- _Saved data entries_:
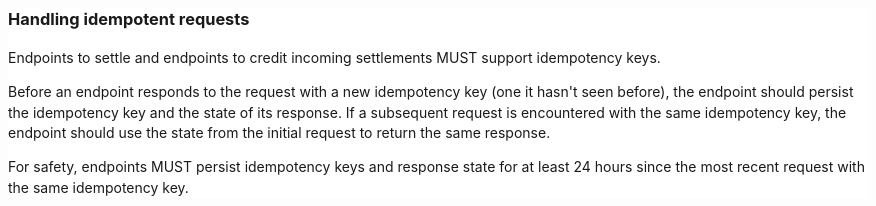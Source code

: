 ### Handling idempotent requests

Endpoints to settle and endpoints to credit incoming settlements MUST support idempotency keys.

Before an endpoint responds to the request with a new idempotency key (one it hasn't seen before), the endpoint should persist the idempotency key and the state of its response. If a subsequent request is encountered with the same idempotency key, the endpoint should use the state from the initial request to return the same response.

For safety, endpoints MUST persist idempotency keys and response state for at least 24 hours since the most recent request with the same idempotency key.
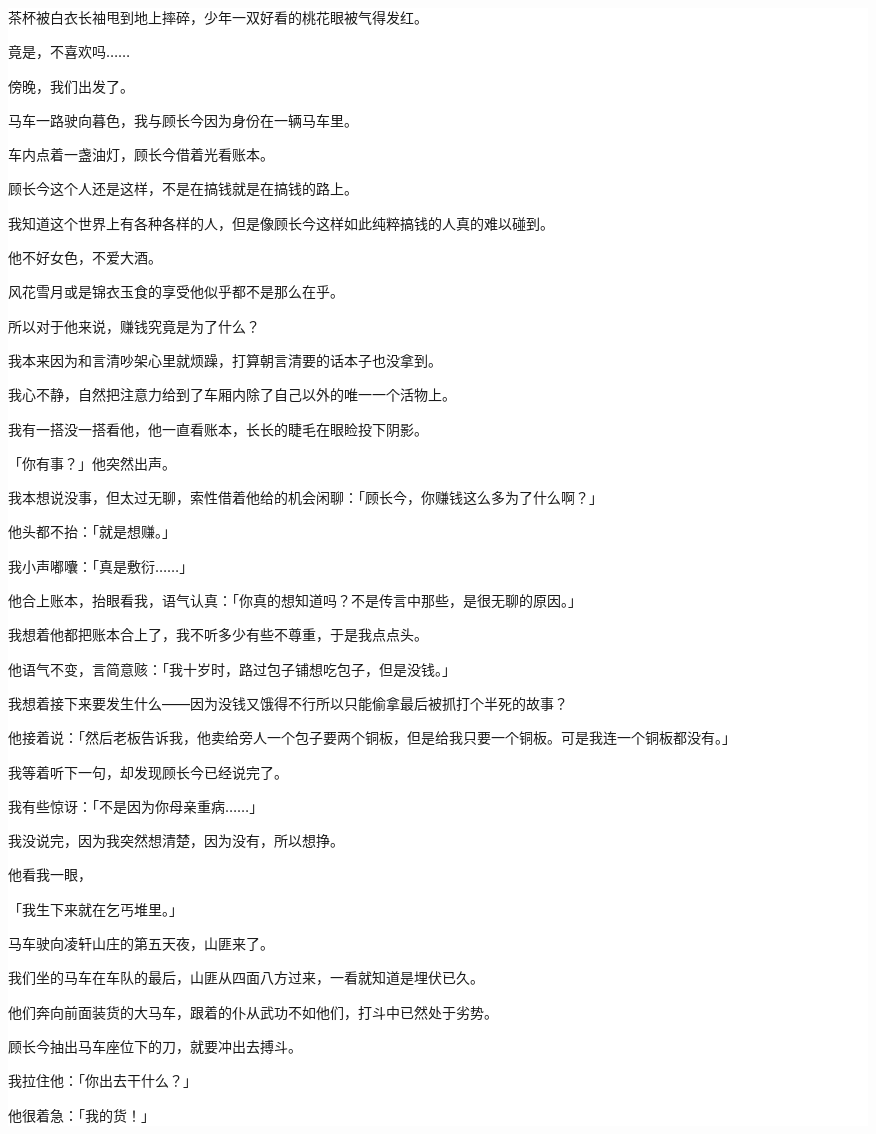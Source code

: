 茶杯被白衣长袖甩到地上摔碎，少年一双好看的桃花眼被气得发红。

竟是，不喜欢吗……

傍晚，我们出发了。

马车一路驶向暮色，我与顾长今因为身份在一辆马车里。

车内点着一盏油灯，顾长今借着光看账本。

顾长今这个人还是这样，不是在搞钱就是在搞钱的路上。

我知道这个世界上有各种各样的人，但是像顾长今这样如此纯粹搞钱的人真的难以碰到。

他不好女色，不爱大酒。

风花雪月或是锦衣玉食的享受他似乎都不是那么在乎。

所以对于他来说，赚钱究竟是为了什么？

我本来因为和言清吵架心里就烦躁，打算朝言清要的话本子也没拿到。

我心不静，自然把注意力给到了车厢内除了自己以外的唯一一个活物上。

我有一搭没一搭看他，他一直看账本，长长的睫毛在眼睑投下阴影。

「你有事？」他突然出声。

我本想说没事，但太过无聊，索性借着他给的机会闲聊：「顾长今，你赚钱这么多为了什么啊？」

他头都不抬：「就是想赚。」

我小声嘟囔：「真是敷衍……」

他合上账本，抬眼看我，语气认真：「你真的想知道吗？不是传言中那些，是很无聊的原因。」

我想着他都把账本合上了，我不听多少有些不尊重，于是我点点头。

他语气不变，言简意赅：「我十岁时，路过包子铺想吃包子，但是没钱。」

我想着接下来要发生什么——因为没钱又饿得不行所以只能偷拿最后被抓打个半死的故事？

他接着说：「然后老板告诉我，他卖给旁人一个包子要两个铜板，但是给我只要一个铜板。可是我连一个铜板都没有。」

我等着听下一句，却发现顾长今已经说完了。

我有些惊讶：「不是因为你母亲重病……」

我没说完，因为我突然想清楚，因为没有，所以想挣。

他看我一眼，

「我生下来就在乞丐堆里。」

马车驶向凌轩山庄的第五天夜，山匪来了。

我们坐的马车在车队的最后，山匪从四面八方过来，一看就知道是埋伏已久。

他们奔向前面装货的大马车，跟着的仆从武功不如他们，打斗中已然处于劣势。

顾长今抽出马车座位下的刀，就要冲出去搏斗。

我拉住他：「你出去干什么？」

他很着急：「我的货！」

- _Assignment_:
Only the lines from the one containing "我想着接下来要发生什么——因为没钱又饿得不行所以只能偷拿最后被抓打个半死的故事？" through the final line above should be duplicated, exactly as they stand.

- _Solution for this problem_:
我想着接下来要发生什么——因为没钱又饿得不行所以只能偷拿最后被抓打个半死的故事？

他接着说：「然后老板告诉我，他卖给旁人一个包子要两个铜板，但是给我只要一个铜板。可是我连一个铜板都没有。」

我等着听下一句，却发现顾长今已经说完了。

我有些惊讶：「不是因为你母亲重病……」

我没说完，因为我突然想清楚，因为没有，所以想挣。

他看我一眼，

「我生下来就在乞丐堆里。」

马车驶向凌轩山庄的第五天夜，山匪来了。

我们坐的马车在车队的最后，山匪从四面八方过来，一看就知道是埋伏已久。

他们奔向前面装货的大马车，跟着的仆从武功不如他们，打斗中已然处于劣势。

顾长今抽出马车座位下的刀，就要冲出去搏斗。

我拉住他：「你出去干什么？」

他很着急：「我的货！」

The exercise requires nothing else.